すっと話に入り込めなかったり、読んでいて物語と自分の間にベニヤ板みたいなものが挟まっているみたいな感じがするのは、この作品の責任ではなく、自分のコンディションの西南だろうと思いました。
読んでいて、やるせなかったんだよ。
分別のある。穏やかな短編の数々。 男と女の間に訪れる、切なく哀しい瞬間さえも、抗わず、穏やかな運命の流れの中に委ねていくのです。
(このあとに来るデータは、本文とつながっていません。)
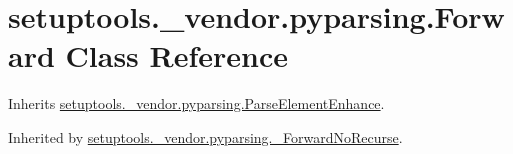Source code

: \hypertarget{classsetuptools_1_1__vendor_1_1pyparsing_1_1_forward}{}\section{setuptools.\+\_\+vendor.\+pyparsing.\+Forward Class Reference}
\label{classsetuptools_1_1__vendor_1_1pyparsing_1_1_forward}


Inherits \hyperlink{classsetuptools_1_1__vendor_1_1pyparsing_1_1_parse_element_enhance}{setuptools.\+\_\+vendor.\+pyparsing.\+Parse\+Element\+Enhance}.



Inherited by \hyperlink{classsetuptools_1_1__vendor_1_1pyparsing_1_1___forward_no_recurse}{setuptools.\+\_\+vendor.\+pyparsing.\+\_\+\+Forward\+No\+Recurse}.

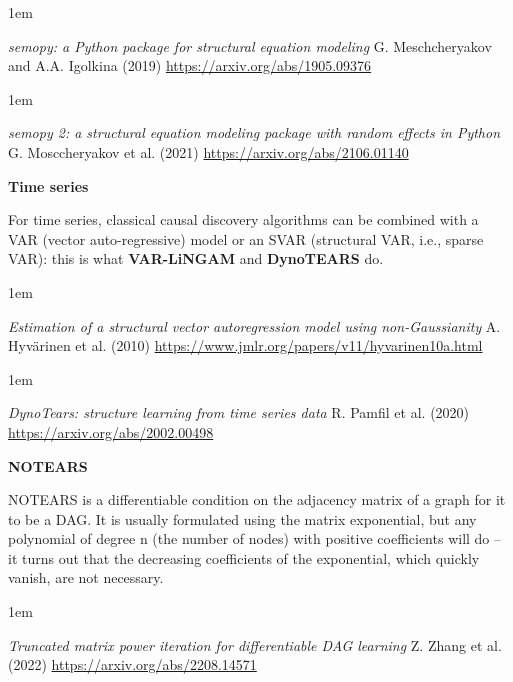 \documentclass[a5paper]{article}
\let\d\textbf
\newenvironment{reference}{%
  \medskip\goodbreak
  \parskip 0pt
  \raggedright
  \leftskip 1em
  \obeylines
}{\par\medskip\goodbreak}
\def\subsection#1{{\par\bigskip\goodbreak\large\bfseries #1\par}}
\begin{document}
\begin{reference}
  \emph{semopy: a Python package  for structural equation modeling}
  G. Meschcheryakov and A.A. Igolkina (2019)
  \url{https://arxiv.org/abs/1905.09376}
\end{reference}

\begin{reference}
  \emph{semopy 2: a structural equation modeling package with random effects in Python}
  G. Mosccheryakov et al. (2021)
  \url{https://arxiv.org/abs/2106.01140}
\end{reference}

\subsection{Time series}

For time series, classical causal discovery algorithms can be combined with a VAR
(vector auto-regressive) model or an SVAR (structural VAR, i.e., sparse VAR):
this is what \d{VAR-LiNGAM} and \d{DynoTEARS} do.

\begin{reference}
  \emph{Estimation of a structural vector autoregression model using non-Gaussianity}
  A. Hyvärinen et al. (2010)
  \url{https://www.jmlr.org/papers/v11/hyvarinen10a.html}
\end{reference}

\begin{reference}
  \emph{DynoTears:  structure learning from time series data}
  R. Pamfil et al. (2020)
  \url{https://arxiv.org/abs/2002.00498}
\end{reference}

\subsection{NOTEARS}

NOTEARS is a differentiable condition on the adjacency matrix
of a graph for it to be a DAG.
It is usually formulated using the matrix exponential,
but any polynomial of degree n (the number of nodes)
with positive coefficients will do -- it turns out that the decreasing coefficients
of the exponential, which quickly vanish, are not necessary.

\begin{reference}
  \emph{Truncated matrix power iteration  for differentiable DAG learning}
  Z. Zhang et al. (2022)
  \url{https://arxiv.org/abs/2208.14571}
\end{reference}
\end{document}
「朝起きたら目がはれていて、どこで起きたのかわからなくて、そしてそのあと「あーあ」と思った。 飴玉のように思い出を何回も味わって何とかしてきた日々が、全部終わっちゃったよ、と思ったのだ。 いつだって朝起きると「高梨君は今日は何してるかな」と思うことに慣れていた。でももうそう思う必要は一生なくなっていた。私と関係ない人生の人になってしまったからだ。 困ったな、どうしたものかしらと私はビジネスホテルの真っ白い天井を見上げては考えた。」 『デッドエンドの思い出』
「その時、ふたりの間にはもちろん性欲なんてかけらもなかった。 光がふりそそぐその窓際の席で、紅茶を飲みながら、何かぽわんとした、暖かい黄色い光が二人を包んでいた。そして、これこそが欲しかったもので、乾いている心に「これだ、これが足りなかったんだ」と思わせる光だった。 祝福という言葉がその感じに一番似ていたかもしれない。 ずっと、いろいろなものを探していたけれど、それはこれだったのか、という感じだった。
私たちは当時若かったのでセックスでつながっているのかと思っていたが、そんなことではなく、ただこうしてなんとなく話をしているだけで、おなかの底からいいようのない活気が湧いてきて、ああ、これだ、これでいいんだと思えてきた。
それは次第に確信に変わって、ふたりはただにこにこしているだけで、満足していた。この時間は永遠に続くのだ、と私たちは思っていた。これだったんだ、何かが欠けていたと思っていたし、何かを失くした感じがずっとずっとしていた。 それは心のどこかで知っている何かだったけれど、まさかこれだとは思わなかった、ずっと淋しかったが、それはこれがなかったからだったんだ。あまりにも淋しくて、そう思うことさえできなかった、そういうふうに私の魂が言っていた。